To mark the 40th anniversary of Roger Hargreaves’ cartoon phenomenon, we track down the Mr. Men namesakes.
Former Big Brother contestant Jon Tickle, 37, lives near Staines in Surrey and designs databases for British Gas
"It's a perennial problem finding shirts that fit. Marks & Spencer do a good line in shirts 2ins longer than normal in the sleeve, but I often wear short sleeves. It's quite handy: I am 6ft 2in and have long arms. The ability to reach stuff is definitely a core skill."
Paul Strong, 48, of Rushden, Northamptonshire, is founder of Be Strong Life Coaching
"I remember when Mr. Strong was released. Before then, I would get teased because of my name, but things changed and it became a much more positive name for me. I used to get a little bit of bullying – I was called 'Mr Weak' because I was built like a pencil ... People still have a bit of fun with it, but it's become much more positive now."
Sebastian Wrong, 39, is development director for London design and manufacturing company Established & Sons
"You get all the usual stuff at school: 'Wrong by name, wrong by nature', 'Two wrongs don't make a right'. And there was somebody called Wright, which led to more jokes. I'm launching my own shop at the end of the year, called the Wrong Shop."
Darren Cool, 26, is a photographer for the Brighton and Hove Studio
"I've been given a lot of Mr Men T-shirts ... In fact, my girlfriend was given a 'My boyfriend thinks he's Mr Cool' shirt. When I went on holiday to Jamaica I got a free boat ride because of my name. And my middle name is Robert, so my initials spell 'Dr Cool'."
Little Miss Sunshine
Hayley Sunshine, 29, of Harlow, Essex, is a field marketing executive
"I have just come back from LA and I've been telling everyone at work and they said, 'I bet everyone loved your surname'. In the business I work in, everyone knows me as Little Miss Sunshine. It's just a nice name. I think I have always been known as a bubbly character and the name fits, basically. I am very positive."
Robert Snow, 39, of Southampton is a speechwriter
"Every Christmas, people comment on my surname. Cashiers in banks say, 'Oh, it's your kind of weather'. I remember watching Mr. Men on TV, but I never knew there was a Mr. Snow – that's cool! Oh, I didn't mean to say that."
Little Miss Wise
Nicola Wise, 41, of Northampton, is agraphic designer
"I was Wise and then I got married and my surname became Tunbridge. Before I got divorced, I changed my name back to Wise by deed poll. I like the name: it's short, it's easier to spell. I like Nicola Wise as a person as well."

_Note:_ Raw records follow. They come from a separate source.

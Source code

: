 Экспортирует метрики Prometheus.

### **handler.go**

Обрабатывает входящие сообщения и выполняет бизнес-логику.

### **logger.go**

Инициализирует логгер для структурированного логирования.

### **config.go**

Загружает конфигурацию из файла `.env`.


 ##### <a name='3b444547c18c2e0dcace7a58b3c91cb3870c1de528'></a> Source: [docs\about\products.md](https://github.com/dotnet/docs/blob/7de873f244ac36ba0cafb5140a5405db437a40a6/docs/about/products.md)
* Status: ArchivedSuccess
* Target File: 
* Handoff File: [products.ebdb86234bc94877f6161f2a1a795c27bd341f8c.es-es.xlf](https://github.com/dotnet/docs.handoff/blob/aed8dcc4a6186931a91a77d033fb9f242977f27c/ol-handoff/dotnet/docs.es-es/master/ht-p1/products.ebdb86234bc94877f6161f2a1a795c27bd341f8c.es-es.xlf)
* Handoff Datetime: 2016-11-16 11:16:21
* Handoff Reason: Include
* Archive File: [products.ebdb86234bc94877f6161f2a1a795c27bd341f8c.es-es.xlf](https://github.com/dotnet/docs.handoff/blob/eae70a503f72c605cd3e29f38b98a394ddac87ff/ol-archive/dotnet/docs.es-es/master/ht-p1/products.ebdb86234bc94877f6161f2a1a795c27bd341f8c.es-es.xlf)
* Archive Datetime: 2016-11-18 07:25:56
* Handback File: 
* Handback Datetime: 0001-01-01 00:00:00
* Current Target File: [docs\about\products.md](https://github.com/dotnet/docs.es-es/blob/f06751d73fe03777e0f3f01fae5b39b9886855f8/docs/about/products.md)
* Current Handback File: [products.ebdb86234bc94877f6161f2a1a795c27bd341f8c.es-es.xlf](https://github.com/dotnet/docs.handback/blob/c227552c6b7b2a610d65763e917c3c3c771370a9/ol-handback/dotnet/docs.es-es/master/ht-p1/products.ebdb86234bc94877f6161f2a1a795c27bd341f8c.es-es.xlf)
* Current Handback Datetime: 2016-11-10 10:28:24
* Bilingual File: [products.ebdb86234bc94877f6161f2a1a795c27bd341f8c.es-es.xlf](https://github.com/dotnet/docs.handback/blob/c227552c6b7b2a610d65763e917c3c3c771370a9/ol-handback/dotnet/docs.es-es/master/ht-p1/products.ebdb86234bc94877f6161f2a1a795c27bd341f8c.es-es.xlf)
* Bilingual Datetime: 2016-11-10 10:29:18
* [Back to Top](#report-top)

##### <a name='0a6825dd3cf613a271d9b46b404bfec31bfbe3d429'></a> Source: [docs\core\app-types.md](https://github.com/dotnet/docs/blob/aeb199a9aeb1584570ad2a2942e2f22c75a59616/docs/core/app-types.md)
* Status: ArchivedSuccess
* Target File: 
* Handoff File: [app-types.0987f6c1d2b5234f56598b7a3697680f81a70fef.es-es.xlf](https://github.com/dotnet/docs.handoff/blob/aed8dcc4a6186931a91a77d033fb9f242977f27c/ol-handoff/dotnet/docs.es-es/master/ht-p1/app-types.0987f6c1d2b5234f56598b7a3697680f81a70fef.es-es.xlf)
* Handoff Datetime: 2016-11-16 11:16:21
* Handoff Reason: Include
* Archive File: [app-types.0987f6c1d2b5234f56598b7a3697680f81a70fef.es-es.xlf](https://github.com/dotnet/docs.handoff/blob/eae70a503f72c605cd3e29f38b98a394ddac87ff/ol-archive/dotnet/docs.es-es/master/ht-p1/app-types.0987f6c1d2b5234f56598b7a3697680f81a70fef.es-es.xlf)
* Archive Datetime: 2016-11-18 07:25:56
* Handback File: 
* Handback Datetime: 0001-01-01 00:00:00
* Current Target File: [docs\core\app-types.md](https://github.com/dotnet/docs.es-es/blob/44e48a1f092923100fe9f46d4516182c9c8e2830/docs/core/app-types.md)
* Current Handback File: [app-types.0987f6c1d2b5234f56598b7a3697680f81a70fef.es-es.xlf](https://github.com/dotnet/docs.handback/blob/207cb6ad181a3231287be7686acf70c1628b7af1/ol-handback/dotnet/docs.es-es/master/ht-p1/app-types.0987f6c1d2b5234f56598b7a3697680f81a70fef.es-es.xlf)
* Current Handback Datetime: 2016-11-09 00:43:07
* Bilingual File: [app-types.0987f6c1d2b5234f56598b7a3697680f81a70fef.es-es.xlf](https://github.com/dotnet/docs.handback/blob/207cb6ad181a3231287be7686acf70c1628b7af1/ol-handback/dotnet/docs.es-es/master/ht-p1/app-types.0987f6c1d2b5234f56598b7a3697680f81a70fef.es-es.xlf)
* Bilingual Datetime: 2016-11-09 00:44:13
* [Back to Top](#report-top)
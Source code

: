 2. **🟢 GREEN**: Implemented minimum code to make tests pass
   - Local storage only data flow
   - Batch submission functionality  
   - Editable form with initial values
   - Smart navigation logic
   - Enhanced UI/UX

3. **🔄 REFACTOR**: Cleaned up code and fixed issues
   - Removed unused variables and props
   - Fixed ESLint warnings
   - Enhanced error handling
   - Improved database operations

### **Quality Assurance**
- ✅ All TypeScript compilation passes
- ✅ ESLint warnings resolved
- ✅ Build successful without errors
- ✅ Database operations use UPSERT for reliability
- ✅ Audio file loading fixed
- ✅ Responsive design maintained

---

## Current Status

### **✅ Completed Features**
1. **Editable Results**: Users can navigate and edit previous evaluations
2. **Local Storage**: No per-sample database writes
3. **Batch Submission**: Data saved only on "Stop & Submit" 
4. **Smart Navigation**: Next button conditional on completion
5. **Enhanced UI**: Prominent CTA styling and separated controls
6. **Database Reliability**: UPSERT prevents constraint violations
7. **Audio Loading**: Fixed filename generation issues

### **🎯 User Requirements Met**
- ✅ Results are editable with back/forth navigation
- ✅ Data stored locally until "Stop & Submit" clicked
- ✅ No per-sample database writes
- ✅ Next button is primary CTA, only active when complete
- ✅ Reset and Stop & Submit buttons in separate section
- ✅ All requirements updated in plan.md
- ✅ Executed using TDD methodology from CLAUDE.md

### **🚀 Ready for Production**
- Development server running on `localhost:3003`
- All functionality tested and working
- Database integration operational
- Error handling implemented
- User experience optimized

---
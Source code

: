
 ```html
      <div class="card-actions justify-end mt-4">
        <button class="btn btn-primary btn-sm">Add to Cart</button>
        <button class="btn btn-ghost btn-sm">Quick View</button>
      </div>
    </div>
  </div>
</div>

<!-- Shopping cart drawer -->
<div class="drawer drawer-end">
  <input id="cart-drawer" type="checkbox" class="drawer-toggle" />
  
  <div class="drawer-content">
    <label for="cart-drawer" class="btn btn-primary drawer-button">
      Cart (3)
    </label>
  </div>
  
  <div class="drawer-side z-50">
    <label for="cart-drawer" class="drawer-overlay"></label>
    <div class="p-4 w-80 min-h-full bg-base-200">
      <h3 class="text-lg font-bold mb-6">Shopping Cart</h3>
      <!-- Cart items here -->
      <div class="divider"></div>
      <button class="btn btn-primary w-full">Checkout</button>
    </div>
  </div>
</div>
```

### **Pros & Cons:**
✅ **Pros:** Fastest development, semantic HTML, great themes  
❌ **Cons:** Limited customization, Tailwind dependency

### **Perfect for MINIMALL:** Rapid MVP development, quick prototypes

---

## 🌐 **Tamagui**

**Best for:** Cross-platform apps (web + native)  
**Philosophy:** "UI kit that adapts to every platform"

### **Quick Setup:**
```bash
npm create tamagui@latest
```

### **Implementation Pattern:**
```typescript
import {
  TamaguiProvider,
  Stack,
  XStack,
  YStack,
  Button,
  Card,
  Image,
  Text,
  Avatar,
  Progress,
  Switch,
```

American-born JD Bump, 38, lives in Inverness, Scotland, and is the founder of coffee roasting business Nola Bump's Coffee Co
"I am not accident-prone at all. In college I used to make up a story, because lots of people thought it was a nickname and called me just 'Bump'. They didn't know it was my real name, so I'd make up this story about a hang-gliding accident."
Little Miss Neat
Amelia Neat, 35, lives near Bath and is insert sales manager for TRT Media Sales
"I am neat by name and neat by nature. I get that a lot ... I'm verging on OCD, really. I am always – especially round the house – tidying every five minutes, wiping down surfaces. My work desk has neat little piles of paperwork everywhere: things have to be just so."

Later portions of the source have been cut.